WASHINGTON — The U.S. secretary of state said last Friday she
apologized to Democratic presidential candidate Barack Obama after
learning workers in her department improperly snooped through the
Illinois senator’s passport file three times since beginning of the
year.
While expressing anger over the invasion of
privacy, the issue stood to be a welcome diversion for the Obama
campaign after a week of political battering over remarks by the
candidate’s longtime pastor.
That, coupled with New Mexico Gov. Bill Richardson’s coveted
endorsement, appeared to have, temporarily at least, refocused
attention away from the pastor brouhaha.
Secretary of State Condoleezza Rice said she spoke with Obama, telling
him she was sorry. The secretary said she acknowledged she “would be
very disturbed” had it happened to her.
Two State Department contract workers were dismissed for getting into
Obama’s file on separate occasions — Jan. 9 and Feb. 21. A third worker
was disciplined for accessing the file on March 14.
State Department spokesman Sean McCormack said the State Department
inspector general’s office was looking into the matter, but Justice
Department officials had been notified in case they need to get
involved.
Obama spokesman Bill Burton called the incident “an outrageous breach of security and privacy.”

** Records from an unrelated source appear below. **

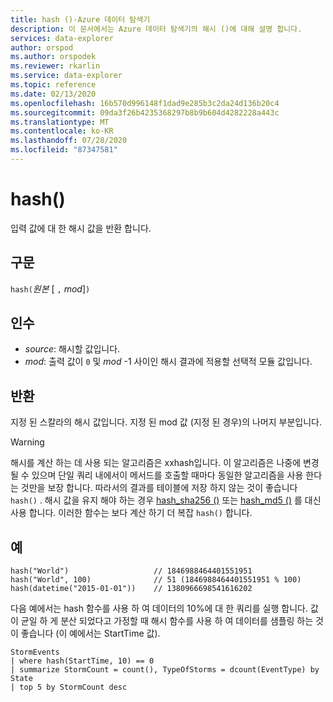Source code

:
 ```yaml
---
title: hash ()-Azure 데이터 탐색기
description: 이 문서에서는 Azure 데이터 탐색기의 해시 ()에 대해 설명 합니다.
services: data-explorer
author: orspod
ms.author: orspodek
ms.reviewer: rkarlin
ms.service: data-explorer
ms.topic: reference
ms.date: 02/13/2020
ms.openlocfilehash: 16b570d996148f1dad9e285b3c2da24d136b20c4
ms.sourcegitcommit: 09da3f26b4235368297b8b9b604d4282228a443c
ms.translationtype: MT
ms.contentlocale: ko-KR
ms.lasthandoff: 07/28/2020
ms.locfileid: "87347581"
---
```

# <a name="hash"></a>hash()

입력 값에 대 한 해시 값을 반환 합니다.

## <a name="syntax"></a>구문

`hash(`*원본* [ `,` *mod*]`)`

## <a name="arguments"></a>인수

* *source*: 해시할 값입니다.
* *mod*: 출력 값이 `0` 및 *mod* -1 사이인 해시 결과에 적용할 선택적 모듈 값입니다.

## <a name="returns"></a>반환

지정 된 스칼라의 해시 값입니다. 지정 된 mod 값 (지정 된 경우)의 나머지 부분입니다.

> [!WARNING]
> 해시를 계산 하는 데 사용 되는 알고리즘은 xxhash입니다.
> 이 알고리즘은 나중에 변경 될 수 있으며 단일 쿼리 내에서이 메서드를 호출할 때마다 동일한 알고리즘을 사용 한다는 것만을 보장 합니다.
> 따라서의 결과를 테이블에 저장 하지 않는 것이 좋습니다 `hash()` . 해시 값을 유지 해야 하는 경우 [hash_sha256 ()](./sha256hashfunction.md) 또는 [hash_md5 ()](./md5hashfunction.md) 를 대신 사용 합니다. 이러한 함수는 보다 계산 하기 더 복잡 `hash()` 합니다.

## <a name="examples"></a>예

```kusto
hash("World")                   // 1846988464401551951
hash("World", 100)              // 51 (1846988464401551951 % 100)
hash(datetime("2015-01-01"))    // 1380966698541616202
```

다음 예에서는 hash 함수를 사용 하 여 데이터의 10%에 대 한 쿼리를 실행 합니다. 값이 균일 하 게 분산 되었다고 가정할 때 해시 함수를 사용 하 여 데이터를 샘플링 하는 것이 좋습니다 (이 예에서는 StartTime 값).

<!-- csl: https://help.kusto.windows.net:443/Samples -->
```kusto
StormEvents 
| where hash(StartTime, 10) == 0
| summarize StormCount = count(), TypeOfStorms = dcount(EventType) by State 
| top 5 by StormCount desc
```
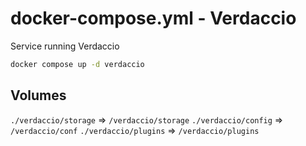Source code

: # docker-compose.yml - Verdaccio

Service running Verdaccio

```bash
docker compose up -d verdaccio
```

## Volumes

`./verdaccio/storage` => `/verdaccio/storage`
`./verdaccio/config`  => `/verdaccio/conf`
`./verdaccio/plugins` => `/verdaccio/plugins`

Perhaps more relevant to Obama’s campaign fortunes, however, was the
endorsement by Richardson, a Democratic superdelegate and former
presidential candidate, who served as U.N. ambassador and energy
secretary under former President Bill Clinton.
Richardson’s backing of Obama, who aspires to become America’s first
African American president, stands as a major boost, perhaps most
importantly among the governor’s fellow Hispanics — America’s largest
ethnic bloc, which has largely backed Hillary Rodham Clinton.
“I believe he (Obama) is the kind of once-in-a-lifetime leader that can
bring our nation together and restore America’s moral leadership in the
world,” Richardson said in a statement. “As a presidential candidate, I
know full well Sen. Obama’s unique moral ability to inspire the
American people to confront our urgent challenges at home and abroad in
a spirit of bipartisanship and reconciliation.”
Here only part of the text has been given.